> **Task statement**
Below are several records. Retype exactly those lines running from the one with "## 🚀 HOW TO START THE SERVER" through the one with "## 🛑 HOW TO STOP THE SERVER", end lines included, and no others.

> **Input records**

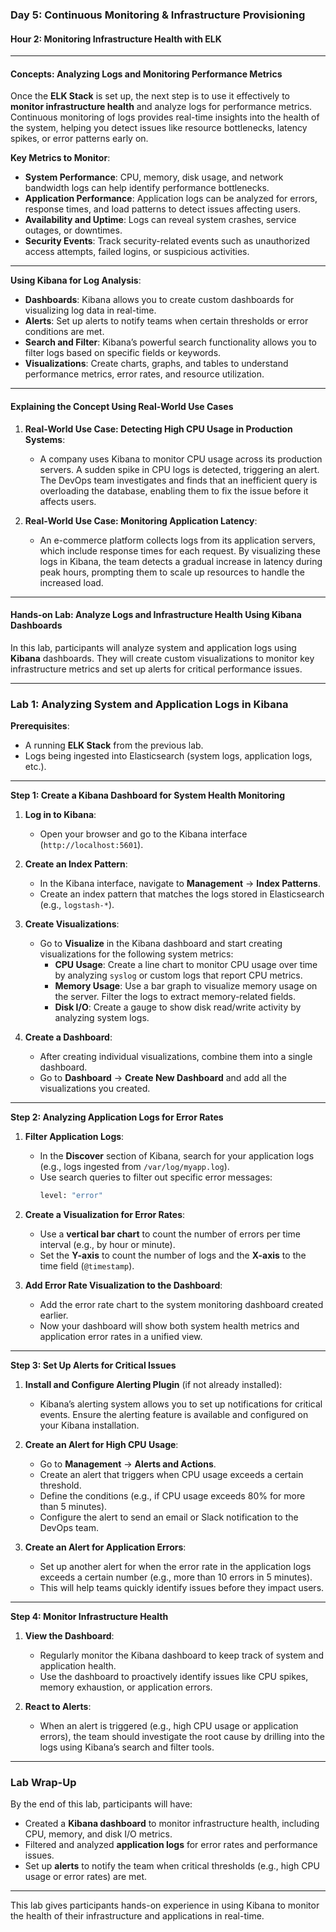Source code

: ### **Day 5: Continuous Monitoring & Infrastructure Provisioning**

#### **Hour 2: Monitoring Infrastructure Health with ELK**

---

#### **Concepts: Analyzing Logs and Monitoring Performance Metrics**

Once the **ELK Stack** is set up, the next step is to use it effectively to **monitor infrastructure health** and analyze logs for performance metrics. Continuous monitoring of logs provides real-time insights into the health of the system, helping you detect issues like resource bottlenecks, latency spikes, or error patterns early on.

**Key Metrics to Monitor**:
- **System Performance**: CPU, memory, disk usage, and network bandwidth logs can help identify performance bottlenecks.
- **Application Performance**: Application logs can be analyzed for errors, response times, and load patterns to detect issues affecting users.
- **Availability and Uptime**: Logs can reveal system crashes, service outages, or downtimes.
- **Security Events**: Track security-related events such as unauthorized access attempts, failed logins, or suspicious activities.

---

**Using Kibana for Log Analysis**:
- **Dashboards**: Kibana allows you to create custom dashboards for visualizing log data in real-time.
- **Alerts**: Set up alerts to notify teams when certain thresholds or error conditions are met.
- **Search and Filter**: Kibana’s powerful search functionality allows you to filter logs based on specific fields or keywords.
- **Visualizations**: Create charts, graphs, and tables to understand performance metrics, error rates, and resource utilization.

---

#### **Explaining the Concept Using Real-World Use Cases**

1. **Real-World Use Case: Detecting High CPU Usage in Production Systems**:
   - A company uses Kibana to monitor CPU usage across its production servers. A sudden spike in CPU logs is detected, triggering an alert. The DevOps team investigates and finds that an inefficient query is overloading the database, enabling them to fix the issue before it affects users.

2. **Real-World Use Case: Monitoring Application Latency**:
   - An e-commerce platform collects logs from its application servers, which include response times for each request. By visualizing these logs in Kibana, the team detects a gradual increase in latency during peak hours, prompting them to scale up resources to handle the increased load.

---

#### **Hands-on Lab: Analyze Logs and Infrastructure Health Using Kibana Dashboards**

In this lab, participants will analyze system and application logs using **Kibana** dashboards. They will create custom visualizations to monitor key infrastructure metrics and set up alerts for critical performance issues.

---

### **Lab 1: Analyzing System and Application Logs in Kibana**

**Prerequisites**:
- A running **ELK Stack** from the previous lab.
- Logs being ingested into Elasticsearch (system logs, application logs, etc.).

---

**Step 1: Create a Kibana Dashboard for System Health Monitoring**

1. **Log in to Kibana**:
   - Open your browser and go to the Kibana interface (`http://localhost:5601`).

2. **Create an Index Pattern**:
   - In the Kibana interface, navigate to **Management** → **Index Patterns**.
   - Create an index pattern that matches the logs stored in Elasticsearch (e.g., `logstash-*`).

3. **Create Visualizations**:
   - Go to **Visualize** in the Kibana dashboard and start creating visualizations for the following system metrics:
     - **CPU Usage**: Create a line chart to monitor CPU usage over time by analyzing `syslog` or custom logs that report CPU metrics.
     - **Memory Usage**: Use a bar graph to visualize memory usage on the server. Filter the logs to extract memory-related fields.
     - **Disk I/O**: Create a gauge to show disk read/write activity by analyzing system logs.

4. **Create a Dashboard**:
   - After creating individual visualizations, combine them into a single dashboard.
   - Go to **Dashboard** → **Create New Dashboard** and add all the visualizations you created.

---

**Step 2: Analyzing Application Logs for Error Rates**

1. **Filter Application Logs**:
   - In the **Discover** section of Kibana, search for your application logs (e.g., logs ingested from `/var/log/myapp.log`).
   - Use search queries to filter out specific error messages:
     ```bash
     level: "error"
     ```

2. **Create a Visualization for Error Rates**:
   - Use a **vertical bar chart** to count the number of errors per time interval (e.g., by hour or minute).
   - Set the **Y-axis** to count the number of logs and the **X-axis** to the time field (`@timestamp`).

3. **Add Error Rate Visualization to the Dashboard**:
   - Add the error rate chart to the system monitoring dashboard created earlier.
   - Now your dashboard will show both system health metrics and application error rates in a unified view.

---

**Step 3: Set Up Alerts for Critical Issues**

1. **Install and Configure Alerting Plugin** (if not already installed):
   - Kibana’s alerting system allows you to set up notifications for critical events. Ensure the alerting feature is available and configured on your Kibana installation.

2. **Create an Alert for High CPU Usage**:
   - Go to **Management** → **Alerts and Actions**.
   - Create an alert that triggers when CPU usage exceeds a certain threshold.
   - Define the conditions (e.g., if CPU usage exceeds 80% for more than 5 minutes).
   - Configure the alert to send an email or Slack notification to the DevOps team.

3. **Create an Alert for Application Errors**:
   - Set up another alert for when the error rate in the application logs exceeds a certain number (e.g., more than 10 errors in 5 minutes).
   - This will help teams quickly identify issues before they impact users.

---

**Step 4: Monitor Infrastructure Health**

1. **View the Dashboard**:
   - Regularly monitor the Kibana dashboard to keep track of system and application health.
   - Use the dashboard to proactively identify issues like CPU spikes, memory exhaustion, or application errors.

2. **React to Alerts**:
   - When an alert is triggered (e.g., high CPU usage or application errors), the team should investigate the root cause by drilling into the logs using Kibana’s search and filter tools.

---

### **Lab Wrap-Up**

By the end of this lab, participants will have:
- Created a **Kibana dashboard** to monitor infrastructure health, including CPU, memory, and disk I/O metrics.
- Filtered and analyzed **application logs** for error rates and performance issues.
- Set up **alerts** to notify the team when critical thresholds (e.g., high CPU usage or error rates) are met.

---

This lab gives participants hands-on experience in using Kibana to monitor the health of their infrastructure and applications in real-time. 
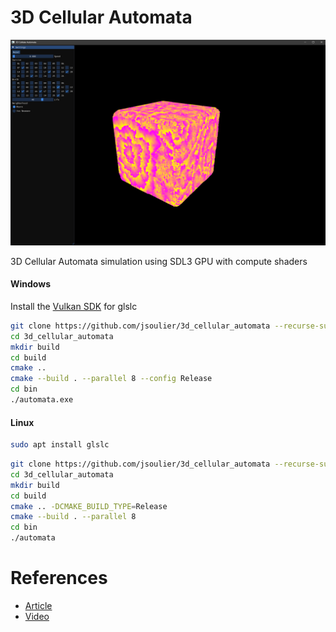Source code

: # 3D Cellular Automata

![](image.png)

3D Cellular Automata simulation using SDL3 GPU with compute shaders

#### Windows

Install the [Vulkan SDK](https://www.lunarg.com/vulkan-sdk/) for glslc

```bash
git clone https://github.com/jsoulier/3d_cellular_automata --recurse-submodules
cd 3d_cellular_automata
mkdir build
cd build
cmake ..
cmake --build . --parallel 8 --config Release
cd bin
./automata.exe
```

#### Linux

```bash
sudo apt install glslc
```

```bash
git clone https://github.com/jsoulier/3d_cellular_automata --recurse-submodules
cd 3d_cellular_automata
mkdir build
cd build
cmake .. -DCMAKE_BUILD_TYPE=Release
cmake --build . --parallel 8
cd bin
./automata
```

# References

- [Article](https://softologyblog.wordpress.com/2019/12/28/3d-cellular-automata-3/)
- [Video](https://www.youtube.com/watch?v=63qlEpO73C4)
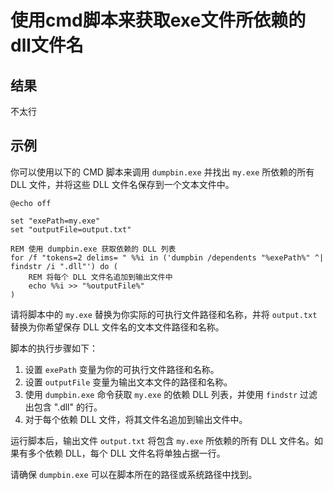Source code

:<!--
 * @Author: MB's X13 374870361@qq.com
 * @Date: 2023-12-26 17:26:01
 * @LastEditors: MB's X13 374870361@qq.com
 * @LastEditTime: 2023-12-26 17:46:42
 * @Description: 
-->
# 使用cmd脚本来获取exe文件所依赖的dll文件名

## 结果

不太行

## 示例

你可以使用以下的 CMD 脚本来调用 `dumpbin.exe` 并找出 `my.exe` 所依赖的所有 DLL 文件，并将这些 DLL 文件名保存到一个文本文件中。

```batch
@echo off

set "exePath=my.exe"
set "outputFile=output.txt"

REM 使用 dumpbin.exe 获取依赖的 DLL 列表
for /f "tokens=2 delims= " %%i in ('dumpbin /dependents "%exePath%" ^| findstr /i ".dll"') do (
    REM 将每个 DLL 文件名追加到输出文件中
    echo %%i >> "%outputFile%"
)
```

请将脚本中的 `my.exe` 替换为你实际的可执行文件路径和名称，并将 `output.txt` 替换为你希望保存 DLL 文件名的文本文件路径和名称。

脚本的执行步骤如下：

1. 设置 `exePath` 变量为你的可执行文件路径和名称。
2. 设置 `outputFile` 变量为输出文本文件的路径和名称。
3. 使用 `dumpbin.exe` 命令获取 `my.exe` 的依赖 DLL 列表，并使用 `findstr` 过滤出包含 ".dll" 的行。
4. 对于每个依赖 DLL 文件，将其文件名追加到输出文件中。

运行脚本后，输出文件 `output.txt` 将包含 `my.exe` 所依赖的所有 DLL 文件名。如果有多个依赖 DLL，每个 DLL 文件名将单独占据一行。

请确保 `dumpbin.exe` 可以在脚本所在的路径或系统路径中找到。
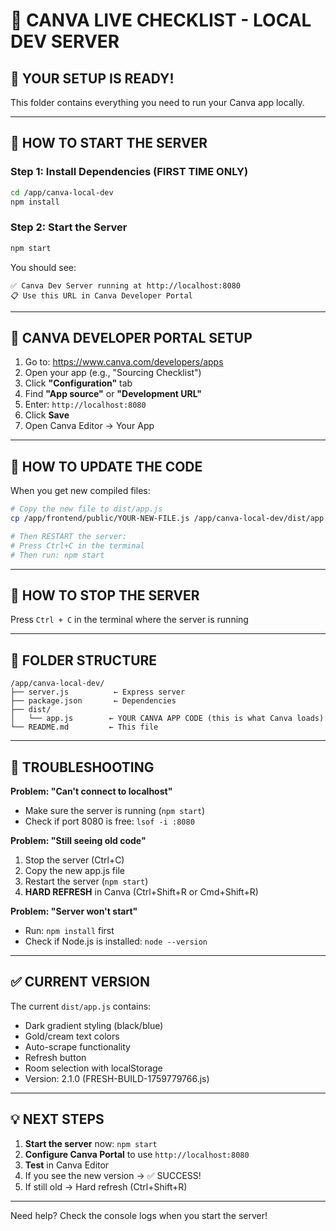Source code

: # 🎨 CANVA LIVE CHECKLIST - LOCAL DEV SERVER

## 📍 YOUR SETUP IS READY!

This folder contains everything you need to run your Canva app locally.

---

## 🚀 HOW TO START THE SERVER

### **Step 1: Install Dependencies** (FIRST TIME ONLY)
```bash
cd /app/canva-local-dev
npm install
```

### **Step 2: Start the Server**
```bash
npm start
```

You should see:
```
✅ Canva Dev Server running at http://localhost:8080
📋 Use this URL in Canva Developer Portal
```

---

## 🔧 CANVA DEVELOPER PORTAL SETUP

1. Go to: https://www.canva.com/developers/apps
2. Open your app (e.g., "Sourcing Checklist")
3. Click **"Configuration"** tab
4. Find **"App source"** or **"Development URL"**
5. Enter: `http://localhost:8080`
6. Click **Save**
7. Open Canva Editor → Your App

---

## 🔄 HOW TO UPDATE THE CODE

When you get new compiled files:

```bash
# Copy the new file to dist/app.js
cp /app/frontend/public/YOUR-NEW-FILE.js /app/canva-local-dev/dist/app.js

# Then RESTART the server:
# Press Ctrl+C in the terminal
# Then run: npm start
```

---

## 🛑 HOW TO STOP THE SERVER

Press `Ctrl + C` in the terminal where the server is running

---

## 📂 FOLDER STRUCTURE

```
/app/canva-local-dev/
├── server.js          ← Express server
├── package.json       ← Dependencies
├── dist/
│   └── app.js        ← YOUR CANVA APP CODE (this is what Canva loads)
└── README.md         ← This file
```

---

## 🐛 TROUBLESHOOTING

**Problem: "Can't connect to localhost"**
- Make sure the server is running (`npm start`)
- Check if port 8080 is free: `lsof -i :8080`

**Problem: "Still seeing old code"**
1. Stop the server (Ctrl+C)
2. Copy the new app.js file
3. Restart the server (`npm start`)
4. **HARD REFRESH** in Canva (Ctrl+Shift+R or Cmd+Shift+R)

**Problem: "Server won't start"**
- Run: `npm install` first
- Check if Node.js is installed: `node --version`

---

## ✅ CURRENT VERSION

The current `dist/app.js` contains:
- Dark gradient styling (black/blue)
- Gold/cream text colors
- Auto-scrape functionality
- Refresh button
- Room selection with localStorage
- Version: 2.1.0 (FRESH-BUILD-1759779766.js)

---

## 💡 NEXT STEPS

1. **Start the server** now: `npm start`
2. **Configure Canva Portal** to use `http://localhost:8080`
3. **Test** in Canva Editor
4. If you see the new version → ✅ SUCCESS!
5. If still old → Hard refresh (Ctrl+Shift+R)

---

Need help? Check the console logs when you start the server!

> **Answer area**
## 🚀 HOW TO START THE SERVER

### **Step 1: Install Dependencies** (FIRST TIME ONLY)
```bash
cd /app/canva-local-dev
npm install
```

### **Step 2: Start the Server**
```bash
npm start
```

You should see:
```
✅ Canva Dev Server running at http://localhost:8080
📋 Use this URL in Canva Developer Portal
```

---

## 🔧 CANVA DEVELOPER PORTAL SETUP

1. Go to: https://www.canva.com/developers/apps
2. Open your app (e.g., "Sourcing Checklist")
3. Click **"Configuration"** tab
4. Find **"App source"** or **"Development URL"**
5. Enter: `http://localhost:8080`
6. Click **Save**
7. Open Canva Editor → Your App

---

## 🔄 HOW TO UPDATE THE CODE

When you get new compiled files:

```bash
# Copy the new file to dist/app.js
cp /app/frontend/public/YOUR-NEW-FILE.js /app/canva-local-dev/dist/app.js

# Then RESTART the server:
# Press Ctrl+C in the terminal
# Then run: npm start
```

---

## 🛑 HOW TO STOP THE SERVER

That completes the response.